Worse still for the Liberals, this would put the election focus squarely on "moral values," on which, as Rove has shown, the left is vulnerable with the public. Gay marriage, and the stats on that, may be less significant than a general impression that the Liberals are less concerned with morality than the Conservatives--playing nicely into the Liberal record of corruption and scandal.

Worse still, the Liberals are seriously divided on the issue. They were historically the party of Catholics, and some of their own members are still fierce opponents of gay marriage. There'd be a strong fifth column, infighting, possibly defecting candidates, and a lot of Liberal constituency workers sitting on their hands.

Worse, the pro-gay marriage vote is split among three parties: the Liberals, NDP, and Bloc all support it. Only the Conservative oppose. If the support for gay marriage is 50-50, or even 45-55 against them, and the election is decided on that issue, that means a Conservative landslide.

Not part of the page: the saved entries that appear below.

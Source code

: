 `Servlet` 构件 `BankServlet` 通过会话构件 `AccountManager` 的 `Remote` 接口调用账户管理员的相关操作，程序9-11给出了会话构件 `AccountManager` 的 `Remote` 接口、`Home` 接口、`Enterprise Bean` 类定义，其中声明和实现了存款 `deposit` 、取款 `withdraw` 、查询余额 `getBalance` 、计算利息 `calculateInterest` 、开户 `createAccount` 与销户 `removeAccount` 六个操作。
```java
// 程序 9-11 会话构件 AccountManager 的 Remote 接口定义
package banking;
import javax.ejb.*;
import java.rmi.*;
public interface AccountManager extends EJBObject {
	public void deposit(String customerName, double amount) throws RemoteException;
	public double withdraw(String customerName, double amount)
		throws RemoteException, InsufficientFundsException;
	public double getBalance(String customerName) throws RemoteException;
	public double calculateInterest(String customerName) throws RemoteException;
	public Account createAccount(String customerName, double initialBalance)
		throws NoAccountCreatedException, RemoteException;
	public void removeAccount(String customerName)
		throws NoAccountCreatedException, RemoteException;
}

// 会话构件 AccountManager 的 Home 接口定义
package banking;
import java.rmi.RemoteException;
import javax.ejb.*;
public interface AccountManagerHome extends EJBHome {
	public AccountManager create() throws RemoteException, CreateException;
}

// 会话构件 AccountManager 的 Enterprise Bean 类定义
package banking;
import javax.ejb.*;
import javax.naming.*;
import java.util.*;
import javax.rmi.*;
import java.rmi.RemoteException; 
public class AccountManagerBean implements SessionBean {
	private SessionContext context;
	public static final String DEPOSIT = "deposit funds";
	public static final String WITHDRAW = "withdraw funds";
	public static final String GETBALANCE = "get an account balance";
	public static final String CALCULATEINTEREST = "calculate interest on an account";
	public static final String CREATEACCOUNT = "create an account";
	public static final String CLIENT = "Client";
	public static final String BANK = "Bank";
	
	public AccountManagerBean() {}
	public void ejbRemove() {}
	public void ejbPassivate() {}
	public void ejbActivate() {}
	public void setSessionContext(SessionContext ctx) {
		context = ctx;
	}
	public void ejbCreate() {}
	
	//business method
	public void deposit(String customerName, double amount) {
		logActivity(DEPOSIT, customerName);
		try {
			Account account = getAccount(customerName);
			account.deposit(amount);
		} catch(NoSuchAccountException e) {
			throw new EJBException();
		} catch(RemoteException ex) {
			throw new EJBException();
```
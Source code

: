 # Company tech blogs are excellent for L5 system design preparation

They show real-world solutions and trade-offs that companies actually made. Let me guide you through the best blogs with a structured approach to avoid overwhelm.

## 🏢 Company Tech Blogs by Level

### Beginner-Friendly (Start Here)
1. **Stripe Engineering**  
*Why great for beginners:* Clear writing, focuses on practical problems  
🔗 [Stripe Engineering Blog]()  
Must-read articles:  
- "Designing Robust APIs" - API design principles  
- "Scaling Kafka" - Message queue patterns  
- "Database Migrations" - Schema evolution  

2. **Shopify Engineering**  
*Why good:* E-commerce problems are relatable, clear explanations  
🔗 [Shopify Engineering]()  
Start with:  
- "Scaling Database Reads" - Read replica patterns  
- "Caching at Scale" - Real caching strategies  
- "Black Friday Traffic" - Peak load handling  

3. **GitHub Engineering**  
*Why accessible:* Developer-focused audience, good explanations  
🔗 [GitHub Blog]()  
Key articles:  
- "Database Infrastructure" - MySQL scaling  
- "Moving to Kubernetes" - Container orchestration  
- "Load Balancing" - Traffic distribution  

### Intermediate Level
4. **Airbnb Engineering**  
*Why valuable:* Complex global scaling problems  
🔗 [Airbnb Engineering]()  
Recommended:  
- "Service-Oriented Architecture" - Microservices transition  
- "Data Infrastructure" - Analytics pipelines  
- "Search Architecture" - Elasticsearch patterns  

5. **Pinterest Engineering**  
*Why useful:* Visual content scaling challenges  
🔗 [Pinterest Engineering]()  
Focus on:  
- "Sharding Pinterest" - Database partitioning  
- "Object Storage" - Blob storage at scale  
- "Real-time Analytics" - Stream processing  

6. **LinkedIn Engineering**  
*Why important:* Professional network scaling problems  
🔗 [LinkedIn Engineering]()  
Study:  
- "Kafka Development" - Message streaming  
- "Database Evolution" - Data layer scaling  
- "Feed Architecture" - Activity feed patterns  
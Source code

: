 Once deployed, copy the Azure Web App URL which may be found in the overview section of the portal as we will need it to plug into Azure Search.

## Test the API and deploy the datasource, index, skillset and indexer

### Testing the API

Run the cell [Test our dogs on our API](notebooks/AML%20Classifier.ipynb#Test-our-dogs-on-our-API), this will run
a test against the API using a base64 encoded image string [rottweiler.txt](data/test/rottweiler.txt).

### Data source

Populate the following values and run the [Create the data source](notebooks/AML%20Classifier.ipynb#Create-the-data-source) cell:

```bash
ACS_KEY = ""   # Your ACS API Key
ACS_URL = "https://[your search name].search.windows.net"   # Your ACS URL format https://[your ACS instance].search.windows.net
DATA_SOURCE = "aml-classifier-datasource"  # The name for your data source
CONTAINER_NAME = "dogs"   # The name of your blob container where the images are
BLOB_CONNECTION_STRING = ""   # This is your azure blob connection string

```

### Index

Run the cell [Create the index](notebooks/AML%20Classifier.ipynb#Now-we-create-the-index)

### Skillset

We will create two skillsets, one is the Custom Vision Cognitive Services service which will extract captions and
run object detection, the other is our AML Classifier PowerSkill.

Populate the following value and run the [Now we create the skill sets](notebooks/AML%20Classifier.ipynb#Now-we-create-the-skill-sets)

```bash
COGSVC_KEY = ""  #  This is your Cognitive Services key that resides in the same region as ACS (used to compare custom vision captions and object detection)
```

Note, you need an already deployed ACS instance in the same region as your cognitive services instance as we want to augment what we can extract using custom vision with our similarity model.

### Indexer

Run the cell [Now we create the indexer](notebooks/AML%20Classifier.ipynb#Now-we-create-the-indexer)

The Conservatives would also, by making this the core issue, be making a good play for pulling the Catholics permanently over to their side. This has been crucial in the US in creating the "new Republican Majority," and it is potentially even more important in Canada--unlike the US, Canada is a 50% Catholic country, at least nominally. Cardinal Ambrozic of Toronto and Archbishop Henry of Calgary have both now publicly told Catholics to oppose the Liberal bill.

It could also pull a lot if more recent immigrants away from the Liberals and into the Conservative fold. Recent immigrants tend to be socially conservative, conservative on moral values, and it is anomalous that immigrants have tended to vote Liberal. This could crack that Liberal stronghold. During Martin's recent trip to India, Sikh head priest Joginder Singh Vedanti declared that Canada's proposed same-sex marriage legislation was an "idea that originated from sick minds'' and called for all Sikhs to oppose it.

On top of the great value of the immigrant vote and the immigrant volunteer armies--the Sikhs, for example, are extremely politically active--this could put the kibosh on the Liberals' traditional and very open smear that the Conservatives are somehow "racist." Winning the Tories an indeterminate number of additional votes among those concerned on this score.

The issue also plays well to Canada's innate conservatism. A constitutional right to gay marriage involves an obvious change. So the Conservatives get to look like the custodians of the status quo, and the Liberals like the wild-eyed radicals. This is a stick the Liberals have generally been able to beat the Conservatives with: "put them in power, and they'll change everything."

Man, if I were Stephen Harper, I'd be delighted if Martin handed me an election on the gay marriage issue. If an election comes soon on this issue, I’d expect a Conservative victory.